Jetzt wird er also siebzig Jahre alt. Da sei es doch höchste Zeit, könnten manche meinen, endlich ganz erwachsen zu werden, also sich des Kindlichen energisch zu entledigen und auf das Spiel zu verzichten. Aber ich denke nicht daran, derartiges von Karasek zu erwarten. Im Gegenteil: Er soll, er muss bleiben, wie und was er ist. Denn etwas Kindliches, verborgen oder nicht, gehört zum Wesen eines jeden Künstlers, mehr noch: zum Wesen auch jener, die, ob selber Künstler oder nicht, das Musische und das Artistische so ernst nehmen, dass sie sich ihre Existenz ohne Kunst, ohne Literatur nicht mehr vorstellen können.

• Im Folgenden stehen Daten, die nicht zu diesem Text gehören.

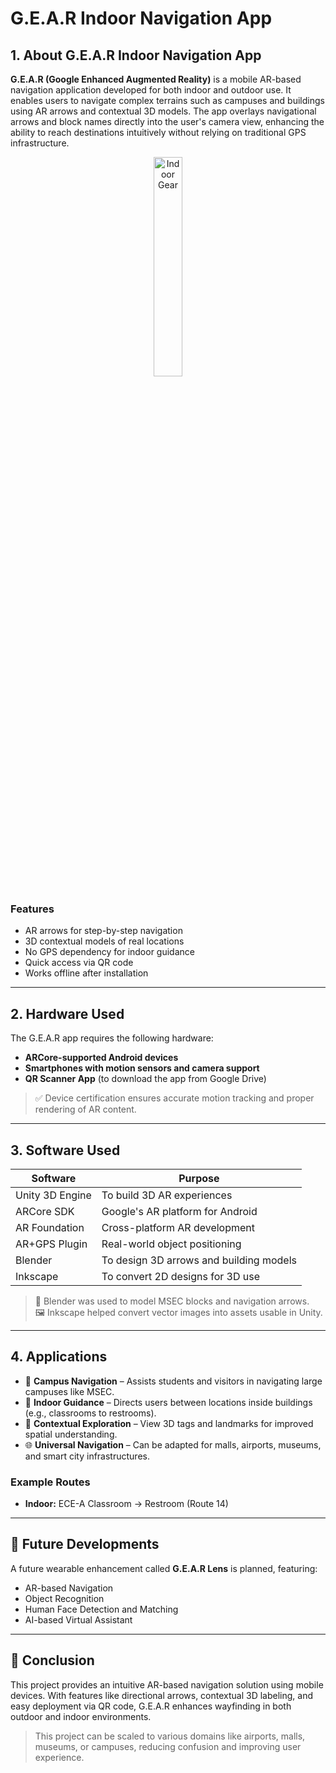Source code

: # G.E.A.R Indoor Navigation App

## 1. About G.E.A.R Indoor Navigation App

**G.E.A.R (Google Enhanced Augmented Reality)** is a mobile AR-based navigation application developed for both indoor and outdoor use. It enables users to navigate complex terrains such as campuses and buildings using AR arrows and contextual 3D models. The app overlays navigational arrows and block names directly into the user's camera view, enhancing the ability to reach destinations intuitively without relying on traditional GPS infrastructure.

<p align="center">
  <img src="assets/indoor.gif" alt="Indoor Gear" width="30%" />
</p>

### Features

- AR arrows for step-by-step navigation
- 3D contextual models of real locations
- No GPS dependency for indoor guidance
- Quick access via QR code
- Works offline after installation

---

## 2. Hardware Used

The G.E.A.R app requires the following hardware:

- **ARCore-supported Android devices**
- **Smartphones with motion sensors and camera support**
- **QR Scanner App** (to download the app from Google Drive)

> ✅ Device certification ensures accurate motion tracking and proper rendering of AR content.

---

## 3. Software Used

| Software         | Purpose |
|------------------|---------|
| Unity 3D Engine  | To build 3D AR experiences |
| ARCore SDK       | Google's AR platform for Android |
| AR Foundation    | Cross-platform AR development |
| AR+GPS Plugin    | Real-world object positioning |
| Blender          | To design 3D arrows and building models |
| Inkscape         | To convert 2D designs for 3D use |

> 🎨 Blender was used to model MSEC blocks and navigation arrows.  
> 🖼️ Inkscape helped convert vector images into assets usable in Unity.

---

## 4. Applications

- 🏫 **Campus Navigation** – Assists students and visitors in navigating large campuses like MSEC.
- 🏢 **Indoor Guidance** – Directs users between locations inside buildings (e.g., classrooms to restrooms).
- 📍 **Contextual Exploration** – View 3D tags and landmarks for improved spatial understanding.
- 🌐 **Universal Navigation** – Can be adapted for malls, airports, museums, and smart city infrastructures.

### Example Routes
  
- **Indoor:** ECE-A Classroom → Restroom (Route 14)

---

## 🔮 Future Developments

A future wearable enhancement called **G.E.A.R Lens** is planned, featuring:

- AR-based Navigation
- Object Recognition
- Human Face Detection and Matching
- AI-based Virtual Assistant

---

## 📌 Conclusion

This project provides an intuitive AR-based navigation solution using mobile devices. With features like directional arrows, contextual 3D labeling, and easy deployment via QR code, G.E.A.R enhances wayfinding in both outdoor and indoor environments.

> This project can be scaled to various domains like airports, malls, museums, or campuses, reducing confusion and improving user experience.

Ja, Karasek wird, dessen bin ich sicher, zu unser aller Glück nie ganz erwachsen werden, er wird das Jugendliche mit der Beimischung des Kindlichen keineswegs überwinden, er wird ihm trotzig, wie er bisweilen sein kann, die Treue halten. Und das Spiel, das Spielerische? In seinen Briefen „Über die ästhetische Erziehung“ sagt Schiller, der Mensch spiele nur, wo er in voller Bedeutung des Wortes Mensch sei, und er fügt hinzu (darauf kommt es eben an), der Mensch sei „nur da ganz Mensch, wo er spielt“.
In diesem Sinne können wir uns auf Karasek verlassen: Er wird weiterhin mit kindlicher Neugierde, mit jugendlichem Staunen über Theater und Literatur, über den Film und natürlich auch, wenn man es von ihm nur häufig genug wünschen wird, über das Kabarett und den Zirkus schreiben. Und wir, seine Leser, werden gleichfalls staunen: über seine grandiose Lust an der Bewunderung, über seine unvergleichliche, seine nicht nachlassende Begeisterungsfähigkeit. Aber auch seine kritische Wachsamkeit ist heute noch so stark wie eh und je: Er wird weiterhin, wie so oft in unserem „Quartett“, den Pfuschern nichts durchgehen lassen und den Nichtskönnern auf die Finger schauen.
Übrigens, dass ich es nicht vergesse: Ich habe ihm sehr viel zu verdanken, ich habe viel von ihm gelernt. Ich übertreibe nicht: Mein Leben in dieser Bundesrepublik Deutschland wäre ohne ihn, ohne den Freund Karasek, ungleich öder und trauriger. Sei umarmt, Hellmuth.